Subscription services for digital media, such as movies and music, have become mainstream, making it more or less inevitable that book publishers would have to grapple with a similar model. Such startups as Oyster and Scribd offer these services already, but there has been a sense that the book market hadn’t yet heard from the big guns. Well, Amazon.com (AMZN) is about to take its shot.
The company is testing an e-book subscription service called Kindle Unlimited, according to pages on its site that were noticed by its users and the tech blog GigaOM. The service would cost $9.99 a month and give people unlimited access to about 600,000 titles as well as thousands of audiobooks. Amazon hasn’t responded to a request for comment.
The publishing industry has been waiting for two subscription-related shoes to drop, says Michael Shatzkin of publishing consultant Idea Logical. “One is the Amazon shoe, and the other is the Penguin Random House shoe,” he says. “Amazon because they have the customers, and Penguin Random House because they have the books.”
Publishers remain wary of subscription models because they could cap annual spending on books at $120, less than heavy readers would spend buying titles one at a time.
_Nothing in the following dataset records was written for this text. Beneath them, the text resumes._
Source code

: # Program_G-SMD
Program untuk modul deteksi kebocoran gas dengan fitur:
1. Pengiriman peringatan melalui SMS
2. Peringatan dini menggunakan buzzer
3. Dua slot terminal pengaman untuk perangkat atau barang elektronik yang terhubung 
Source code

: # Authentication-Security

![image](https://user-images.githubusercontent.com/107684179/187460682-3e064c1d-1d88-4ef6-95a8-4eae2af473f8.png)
Shatzkin says that Oyster and Scribd have offered unusually favorable terms to get publishers to add their titles to the library, which has persuaded the likes of Simon & Schuster and HarperCollins to add titles to their libraries. What works for publishers today might not work tomorrow, though. Oyster and Scribd have their hats in their hands now. If they build huge subscriber bases over the next couple of years, the startups are unlikely to feel so generous in negotiations. In other words, their success could threaten publishers in the same way Amazon’s has.
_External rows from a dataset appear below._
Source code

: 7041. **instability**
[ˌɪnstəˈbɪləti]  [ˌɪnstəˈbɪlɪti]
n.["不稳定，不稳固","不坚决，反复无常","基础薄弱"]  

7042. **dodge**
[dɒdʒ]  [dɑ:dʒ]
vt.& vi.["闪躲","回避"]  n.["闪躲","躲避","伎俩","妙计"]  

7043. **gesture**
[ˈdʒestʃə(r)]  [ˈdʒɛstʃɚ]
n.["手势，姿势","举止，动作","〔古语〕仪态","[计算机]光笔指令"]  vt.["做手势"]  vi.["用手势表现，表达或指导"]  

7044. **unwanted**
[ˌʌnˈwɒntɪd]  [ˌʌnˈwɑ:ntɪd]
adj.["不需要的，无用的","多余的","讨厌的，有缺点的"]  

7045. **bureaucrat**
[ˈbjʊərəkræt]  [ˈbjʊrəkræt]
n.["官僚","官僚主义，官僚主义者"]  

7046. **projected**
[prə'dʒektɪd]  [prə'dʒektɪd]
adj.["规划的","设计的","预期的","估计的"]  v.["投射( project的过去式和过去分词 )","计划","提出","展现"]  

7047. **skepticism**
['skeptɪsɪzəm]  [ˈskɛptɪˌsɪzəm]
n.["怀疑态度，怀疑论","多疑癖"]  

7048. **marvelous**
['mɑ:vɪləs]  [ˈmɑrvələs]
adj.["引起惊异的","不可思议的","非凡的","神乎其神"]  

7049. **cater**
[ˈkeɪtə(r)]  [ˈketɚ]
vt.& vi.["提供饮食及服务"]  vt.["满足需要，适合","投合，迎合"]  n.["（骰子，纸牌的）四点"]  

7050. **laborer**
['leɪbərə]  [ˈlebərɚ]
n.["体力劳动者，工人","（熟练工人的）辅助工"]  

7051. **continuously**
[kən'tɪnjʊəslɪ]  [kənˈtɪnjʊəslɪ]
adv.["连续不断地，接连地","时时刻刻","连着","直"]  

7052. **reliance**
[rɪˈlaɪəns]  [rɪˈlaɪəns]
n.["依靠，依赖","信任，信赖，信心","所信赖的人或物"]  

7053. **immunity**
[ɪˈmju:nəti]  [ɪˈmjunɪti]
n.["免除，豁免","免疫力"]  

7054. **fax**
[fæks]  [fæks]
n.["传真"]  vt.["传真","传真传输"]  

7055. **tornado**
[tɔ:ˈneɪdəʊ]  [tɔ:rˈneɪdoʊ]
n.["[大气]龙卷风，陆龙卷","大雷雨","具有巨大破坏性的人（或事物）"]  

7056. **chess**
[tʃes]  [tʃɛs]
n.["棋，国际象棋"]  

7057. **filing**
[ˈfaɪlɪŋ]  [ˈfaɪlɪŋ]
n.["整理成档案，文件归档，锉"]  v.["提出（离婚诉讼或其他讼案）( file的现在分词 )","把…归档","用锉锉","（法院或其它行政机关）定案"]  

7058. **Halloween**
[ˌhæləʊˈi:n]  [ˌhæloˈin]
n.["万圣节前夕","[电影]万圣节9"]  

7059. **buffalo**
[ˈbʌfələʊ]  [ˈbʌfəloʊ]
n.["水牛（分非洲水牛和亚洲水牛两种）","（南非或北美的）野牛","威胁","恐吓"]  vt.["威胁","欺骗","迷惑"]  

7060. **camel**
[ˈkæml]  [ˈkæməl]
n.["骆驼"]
At the same time, Amazon will be a tough competitor for its smaller rivals. It has a head start in raw numbers, for one. Scribd says it has 400,000 titles available, Oyster boasts 500,000, and Amazon claims 600,000. This doesn’t seem to be a result of Amazon’s sweet talking. The company believes it doesn’t need to get specific permission from publishers that distribute their books through a wholesale model, where retailers buy titles at one price and sell them at whatever price they choose. Amazon is free to add those titles to a subscription service so long as it pays publishers each time someone clicks open an e-book in its library.
An even bigger advantage for Amazon could be that it owns the Kindle, which (for now, at least) is the most popular e-reader on the market. If you like reading on that particular device, Amazon’s service is the one for you.
So is it game over? Not quite. It’s not yet clear that readers will find the economics of subscriptions appealing for general-purpose reading. “I’m a big fan of subscription service if it’s something I use frequently,” writes Miral Sattar, chief executive of author services marketplace Bibliocrunch, on the Read 2.0 mailing list. “But for books, I’m not yet convinced. I don’t know very many people who read more than one book a month, so haven’t joined a book subscription service. I do see myself joining a book subscription service for kids apps or books. Sometimes we go through several books a day.”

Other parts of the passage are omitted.